Reportage can, and daily does, lie. Even first-hand experience can lie. And “mere” imaginary experience can open us to truths that would remain inaccessible forever if we had to wait for reportage or experience to teach us the same truth. One of the greatest of human traits, for example, is compassion, which means, literally, “to suffer with another.” But this high art is seldom born in an instant thanks to “news” or to first-hand experiences. More often its seed is sown via a preliminary magic known as empathy. And empathy begins with a fictive act::

What would it be like to be that black girl four rows in front of me? a little white girl wonders in school one morning. Her imagination sets to work, creating unwritten fiction. In her mind she becomes the black girl, dons her clothes, accent, skin, joins her friends after school, goes home to her family, lives that life. No first-hand experience is taking place. Nothing newsworthy is happening. Yet a white-girl-turned-fictitiously-black is linking skin hue to life, skin hue to choice of friends and neighborhood, skin hue to opportunity and history. Words she used without thinking—African, color, white—feel suddenly different. And when her imaginary game is over they’ll still sound different. Via sheer fiction, empathy enters a human heart.

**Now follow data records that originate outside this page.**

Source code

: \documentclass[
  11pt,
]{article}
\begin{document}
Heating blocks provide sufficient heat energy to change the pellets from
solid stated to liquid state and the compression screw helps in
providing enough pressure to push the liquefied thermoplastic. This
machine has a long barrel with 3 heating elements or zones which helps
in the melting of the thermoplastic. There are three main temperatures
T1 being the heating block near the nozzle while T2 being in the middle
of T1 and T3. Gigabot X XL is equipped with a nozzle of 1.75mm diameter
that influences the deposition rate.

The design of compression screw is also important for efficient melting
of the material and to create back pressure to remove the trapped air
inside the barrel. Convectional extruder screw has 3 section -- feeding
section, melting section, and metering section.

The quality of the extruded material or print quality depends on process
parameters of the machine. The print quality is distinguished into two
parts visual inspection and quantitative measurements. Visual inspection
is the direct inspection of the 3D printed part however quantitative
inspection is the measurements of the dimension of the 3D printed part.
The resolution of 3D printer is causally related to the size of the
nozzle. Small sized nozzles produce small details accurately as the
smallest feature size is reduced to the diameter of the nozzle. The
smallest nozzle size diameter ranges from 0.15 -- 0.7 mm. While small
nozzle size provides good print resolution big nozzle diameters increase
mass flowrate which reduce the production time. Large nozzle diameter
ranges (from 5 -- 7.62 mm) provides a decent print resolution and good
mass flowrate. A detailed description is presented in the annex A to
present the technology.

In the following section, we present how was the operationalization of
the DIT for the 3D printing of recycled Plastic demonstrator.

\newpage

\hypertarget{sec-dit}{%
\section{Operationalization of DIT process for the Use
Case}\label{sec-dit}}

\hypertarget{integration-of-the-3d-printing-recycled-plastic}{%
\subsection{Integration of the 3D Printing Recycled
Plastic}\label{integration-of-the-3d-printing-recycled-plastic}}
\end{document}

To be a Christian, a Buddhist, a Muslim, is to immerse oneself daily in unstinting fiction-making. Christ’s words “Love thy neighbor as thyself,” to cite a famously ignored example, demand an arduous imaginative act. This deceptively simple line orders me, as I look at you, to imagine that I am not seeing you, but me, and then to treat this imaginative you as if you are me. And for how long? Till the day I die! Christ orders anyone who’s serious about him to commit this “Neighbor = Me” fiction until they forget for good which of the two of themselves to cheat in a business deal or abandon in a crisis or smart-bomb in a war—at which point their imaginative act, their fiction-making, will have turned his words into reality and they’ll be saying with Mother Teresa, “I see Christ in every woman and man.”

Mahatma Gandhi insisted that he was a Christian and a Hindu and a Muslim and a Jew. He also blessed, while dying, the Hindu fanatic who murdered him. In the Middle East, the Balkans, Pakistan, India, New York, Bali, we begin to see why. True, the ability to love neighbor as self is beyond the reach of most people. But the attempt to imagine thy neighbor as thyself is the daily work of every literary writer and reader I know. Literature’s sometimes troubling, sometimes hilarious depictions of those annoying buffoons, our neighbors, may be the greatest gift we writers give the world when they become warm-up exercises for the leap toward actually loving them. Ernest Hemingway made a wonderful statement about this. “Make it up so truly,” he advised, “that later it will happen that way.” This is, I dare say, Christ-like advice, not just to those practicing an art form known as fiction writing, but to anyone trying to live a faith, defend the weak, or love a neighbor.